Sometimes, a high BAbip means a player is exceptional at finding holes in the defense or simply has extraordinarily high line drive or extra-base hit rate. Other times, especially in cases where there is no historical basis for believing he'd have a higher BAbip, it simply means a player has gotten more lucky than average finding holes.

Belt seemed to be a mix of both. His line drive rate of 23 percent of all balls in play was solid, sure. But only having 35 percent of all hits go for extra-bases means he hit a whole ton of singles. And with a BAbip that high, it's very likely that a good number of those singles will find gloves once his BAbip regresses to the mean.

That's why it has only surprised me a little to see his BAbip dip in 2013, all the way to .257 through 117 plate appearances. Sure, it's early, and I expect that number to climb closer to the league average as the season wears on, but it also shows that people expecting the same average from Belt as last season were horribly misguided. Sometimes, those line drives find holes. And other times, they find gloves. But the more you're introducing variability by not walking or hitting balls into the gap or hitting homeruns, the more your stats will fluctuate.

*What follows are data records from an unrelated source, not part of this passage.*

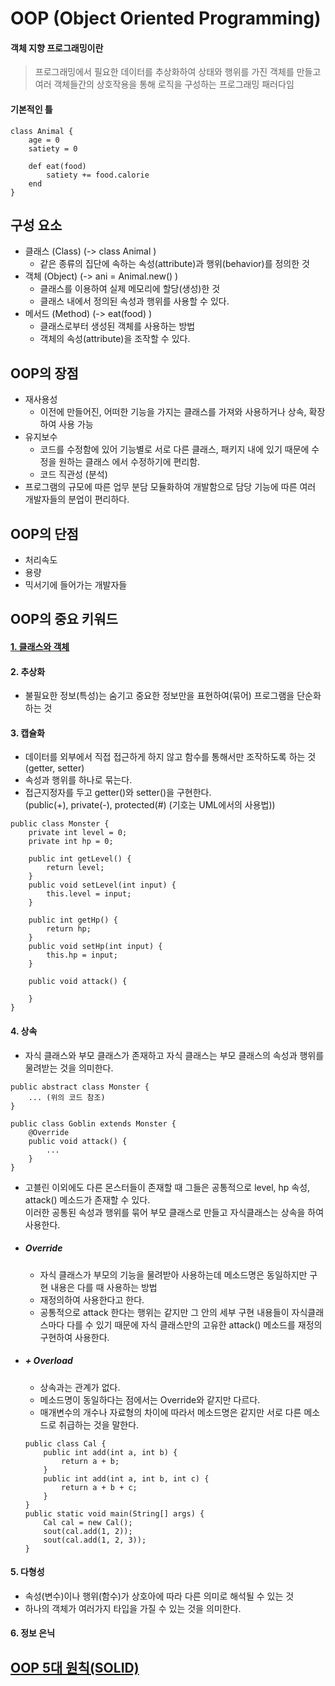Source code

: # OOP (Object Oriented Programming)

#### 객체 지향 프로그래밍이란
> 프로그래밍에서 필요한 데이터를 추상화하여 상태와 행위를 가진 객체를 만들고
여러 객체들간의 상호작용을 통해 로직을 구성하는 프로그래밍 패러다임

#### 기본적인 틀
```
class Animal {
    age = 0
    satiety = 0

    def eat(food)
        satiety += food.calorie
    end
}
```

## 구성 요소
- 클래스 (Class) (-> class Animal )
    - 같은 종류의 집단에 속하는 속성(attribute)과 행위(behavior)를 정의한 것
- 객체 (Object) (-> ani = Animal.new() )
    - 클래스를 이용하여 실제 메모리에 할당(생성)한 것
    - 클래스 내에서 정의된 속성과 행위를 사용할 수 있다.
- 메서드 (Method) (-> eat(food) )
    - 클래스로부터 생성된 객체를 사용하는 방법
    - 객체의 속성(attribute)을 조작할 수 있다.

## OOP의 장점
- 재사용성
    - 이전에 만들어진, 어떠한 기능을 가지는 클래스를 가져와 사용하거나 상속, 확장 하여 사용 가능
- 유지보수
    - 코드를 수정함에 있어 기능별로 서로 다른 클래스, 패키지 내에 있기 때문에 수정을 원하는 클래스
    에서 수정하기에 편리함.
    - 코드 직관성 (분석)
- 프로그램의 규모에 따른 업무 분담
    모듈화하여 개발함으로 담당 기능에 따른 여러 개발자들의 분업이 편리하다.

## OOP의 단점
- 처리속도
- 용량
- 믹서기에 들어가는 개발자들

## OOP의 중요 키워드
#### [1. 클래스와 객체](#구성-요소)
#### 2. 추상화
- 불필요한 정보(특성)는 숨기고 중요한 정보만을 표현하여(묶어) 프로그램을 단순화하는 것
#### 3. 캡슐화
- 데이터를 외부에서 직접 접근하게 하지 않고 함수를 통해서만 조작하도록 하는 것 (getter, setter)
- 속성과 행위를 하나로 묶는다.
- 접근지정자를 두고 getter()와 setter()을 구현한다.  
(public(+), private(-), protected(#) (기호는 UML에서의 사용법))
```
public class Monster {
    private int level = 0;
    private int hp = 0;

    public int getLevel() {
        return level;
    }
    public void setLevel(int input) {
        this.level = input;
    }

    public int getHp() {
        return hp;
    }
    public void setHp(int input) {
        this.hp = input;
    }

    public void attack() {

    }
}
```
#### 4. 상속
- 자식 클래스와 부모 클래스가 존재하고 자식 클래스는 부모 클래스의 속성과 행위를 물려받는 것을 의미한다.
```
public abstract class Monster {
    ... (위의 코드 참조)
}

public class Goblin extends Monster {
    @Override
    public void attack() {
        ...
    }
}
```
- 고블린 이외에도 다른 몬스터들이 존재할 때 그들은 공통적으로 level, hp 속성, attack() 메소드가 존재할 수 있다.  
이러한 공통된 속성과 행위를 묶어 부모 클래스로 만들고 자식클래스는 상속을 하여 사용한다.
- ##### Override
    - 자식 클래스가 부모의 기능을 물려받아 사용하는데 메소드명은 동일하지만 구현 내용은 다를 때 사용하는 방법
    - 재정의하여 사용한다고 한다.
    - 공통적으로 attack 한다는 행위는 같지만 그 안의 세부 구현 내용들이 자식클래스마다 다를 수 있기 때문에
    자식 클래스만의 고유한 attack() 메소드를 재정의 구현하여 사용한다.
- ##### + Overload
    - 상속과는 관계가 없다.
    - 메소드명이 동일하다는 점에서는 Override와 같지만 다르다.
    - 매개변수의 개수나 자료형의 차이에 따라서 메소드명은 같지만 서로 다른 메소드로 취급하는 것을 말한다.
    ```
    public class Cal {
        public int add(int a, int b) {
            return a + b;
        }
        public int add(int a, int b, int c) {
            return a + b + c;
        }
    }
    public static void main(String[] args) {
        Cal cal = new Cal();
        sout(cal.add(1, 2));
        sout(cal.add(1, 2, 3));
    }
    ```

#### 5. 다형성
- 속성(변수)이나 행위(함수)가 상호아에 따라 다른 의미로 해석될 수 있는 것
- 하나의 객체가 여러가지 타입을 가질 수 있는 것을 의미한다.

#### 6. 정보 은닉

## [OOP 5대 원칙(SOLID)](./Design%20Pattern/SOLID.md)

Brandon Belt will get better. Given his lower walk rate and unlucky BAbip, I'll be surprised if he's below .300 OBP at the rest of the season. In fact, our projections see him with a .343 OBP the rest of the way, not his 2012 numbers but way up from his current production.

It may be painful, Giants fans, but I'd sit and wait with Belt. But in the mean time, a few tears over that horrendous OBP won't hurt anybody.